<<<<

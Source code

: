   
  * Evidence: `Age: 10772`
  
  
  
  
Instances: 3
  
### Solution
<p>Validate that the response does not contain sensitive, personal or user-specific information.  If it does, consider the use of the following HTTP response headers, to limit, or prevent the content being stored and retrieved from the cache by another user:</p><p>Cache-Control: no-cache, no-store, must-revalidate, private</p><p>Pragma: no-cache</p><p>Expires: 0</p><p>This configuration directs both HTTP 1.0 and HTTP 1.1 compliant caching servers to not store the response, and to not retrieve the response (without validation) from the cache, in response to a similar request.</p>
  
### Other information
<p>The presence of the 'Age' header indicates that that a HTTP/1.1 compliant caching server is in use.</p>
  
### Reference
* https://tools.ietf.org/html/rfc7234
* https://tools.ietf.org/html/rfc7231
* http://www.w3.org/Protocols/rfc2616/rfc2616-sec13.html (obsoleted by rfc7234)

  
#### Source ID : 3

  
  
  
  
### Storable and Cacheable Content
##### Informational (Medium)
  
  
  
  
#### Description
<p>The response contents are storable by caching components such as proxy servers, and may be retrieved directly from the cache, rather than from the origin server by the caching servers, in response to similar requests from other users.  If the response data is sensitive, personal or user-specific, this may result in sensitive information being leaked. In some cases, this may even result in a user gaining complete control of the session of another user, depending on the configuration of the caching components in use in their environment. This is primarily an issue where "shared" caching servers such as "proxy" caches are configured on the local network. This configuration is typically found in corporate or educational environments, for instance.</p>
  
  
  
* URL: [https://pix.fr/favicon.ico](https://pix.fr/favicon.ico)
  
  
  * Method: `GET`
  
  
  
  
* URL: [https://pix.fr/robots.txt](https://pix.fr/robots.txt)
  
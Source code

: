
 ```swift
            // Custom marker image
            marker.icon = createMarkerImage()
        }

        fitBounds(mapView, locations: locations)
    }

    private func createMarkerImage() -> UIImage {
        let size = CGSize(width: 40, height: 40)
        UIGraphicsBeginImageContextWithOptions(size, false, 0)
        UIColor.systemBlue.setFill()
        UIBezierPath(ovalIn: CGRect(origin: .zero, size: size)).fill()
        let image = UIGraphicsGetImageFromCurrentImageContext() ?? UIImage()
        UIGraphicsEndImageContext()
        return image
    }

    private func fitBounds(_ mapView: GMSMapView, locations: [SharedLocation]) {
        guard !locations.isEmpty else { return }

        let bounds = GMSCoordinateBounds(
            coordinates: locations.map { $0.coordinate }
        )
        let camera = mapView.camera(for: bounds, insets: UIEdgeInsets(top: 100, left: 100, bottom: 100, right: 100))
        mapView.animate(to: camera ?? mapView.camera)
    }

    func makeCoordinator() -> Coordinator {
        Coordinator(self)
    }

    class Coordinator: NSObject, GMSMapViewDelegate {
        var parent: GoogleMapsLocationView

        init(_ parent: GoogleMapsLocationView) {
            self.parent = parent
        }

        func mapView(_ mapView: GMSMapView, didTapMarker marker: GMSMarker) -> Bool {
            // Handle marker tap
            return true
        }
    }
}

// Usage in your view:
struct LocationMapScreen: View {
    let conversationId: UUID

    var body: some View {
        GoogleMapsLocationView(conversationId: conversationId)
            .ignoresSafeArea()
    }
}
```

>>>>

The answer must be a single number: the count of lines in the listing that hold the string "locations".

4